• **What to do**
All that should be output is the block of lines below from the line with "- **Comprehensive Data" to the line with "- beautifulsoup4==4.12.2", both included, exactly as written.

• **Data records**

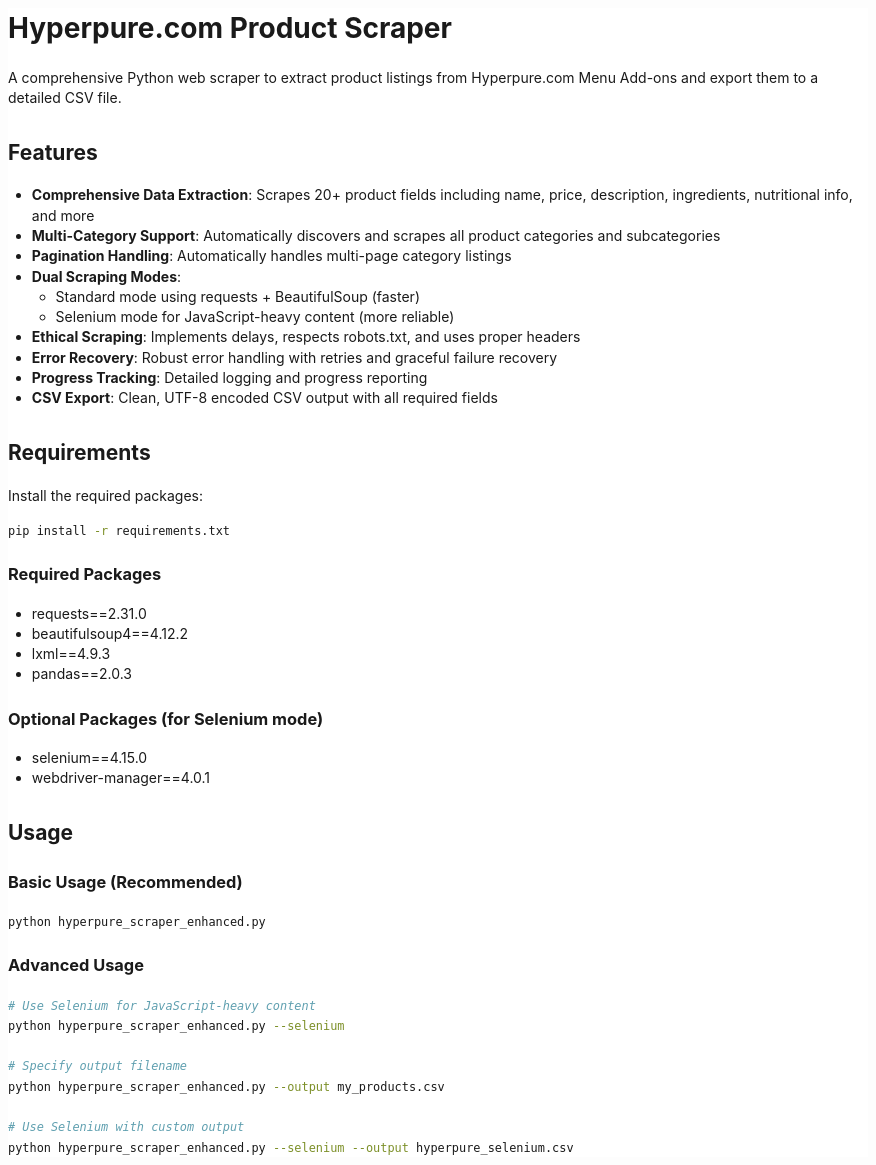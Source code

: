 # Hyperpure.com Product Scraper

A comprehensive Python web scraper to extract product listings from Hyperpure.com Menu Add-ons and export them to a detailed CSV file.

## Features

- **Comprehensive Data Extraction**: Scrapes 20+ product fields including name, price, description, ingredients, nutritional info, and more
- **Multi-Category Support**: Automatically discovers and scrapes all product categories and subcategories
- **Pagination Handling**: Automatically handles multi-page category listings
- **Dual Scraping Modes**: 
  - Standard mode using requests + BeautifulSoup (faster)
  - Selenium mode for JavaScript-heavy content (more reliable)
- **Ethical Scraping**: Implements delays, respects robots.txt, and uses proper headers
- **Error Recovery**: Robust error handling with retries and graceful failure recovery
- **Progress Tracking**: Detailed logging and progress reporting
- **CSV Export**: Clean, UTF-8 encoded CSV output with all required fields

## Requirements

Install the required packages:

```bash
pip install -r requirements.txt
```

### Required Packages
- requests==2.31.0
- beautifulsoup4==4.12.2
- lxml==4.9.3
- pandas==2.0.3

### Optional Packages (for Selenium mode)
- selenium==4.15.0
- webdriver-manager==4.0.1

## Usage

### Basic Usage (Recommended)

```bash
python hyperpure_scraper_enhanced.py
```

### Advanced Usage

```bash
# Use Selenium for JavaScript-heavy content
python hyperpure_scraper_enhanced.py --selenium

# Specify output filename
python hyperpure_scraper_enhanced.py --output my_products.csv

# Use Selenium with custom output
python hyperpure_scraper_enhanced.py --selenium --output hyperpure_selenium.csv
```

• **Answer box**
- **Comprehensive Data Extraction**: Scrapes 20+ product fields including name, price, description, ingredients, nutritional info, and more
- **Multi-Category Support**: Automatically discovers and scrapes all product categories and subcategories
- **Pagination Handling**: Automatically handles multi-page category listings
- **Dual Scraping Modes**: 
  - Standard mode using requests + BeautifulSoup (faster)
  - Selenium mode for JavaScript-heavy content (more reliable)
- **Ethical Scraping**: Implements delays, respects robots.txt, and uses proper headers
- **Error Recovery**: Robust error handling with retries and graceful failure recovery
- **Progress Tracking**: Detailed logging and progress reporting
- **CSV Export**: Clean, UTF-8 encoded CSV output with all required fields

## Requirements

Install the required packages:

```bash
pip install -r requirements.txt
```

### Required Packages
- requests==2.31.0
- beautifulsoup4==4.12.2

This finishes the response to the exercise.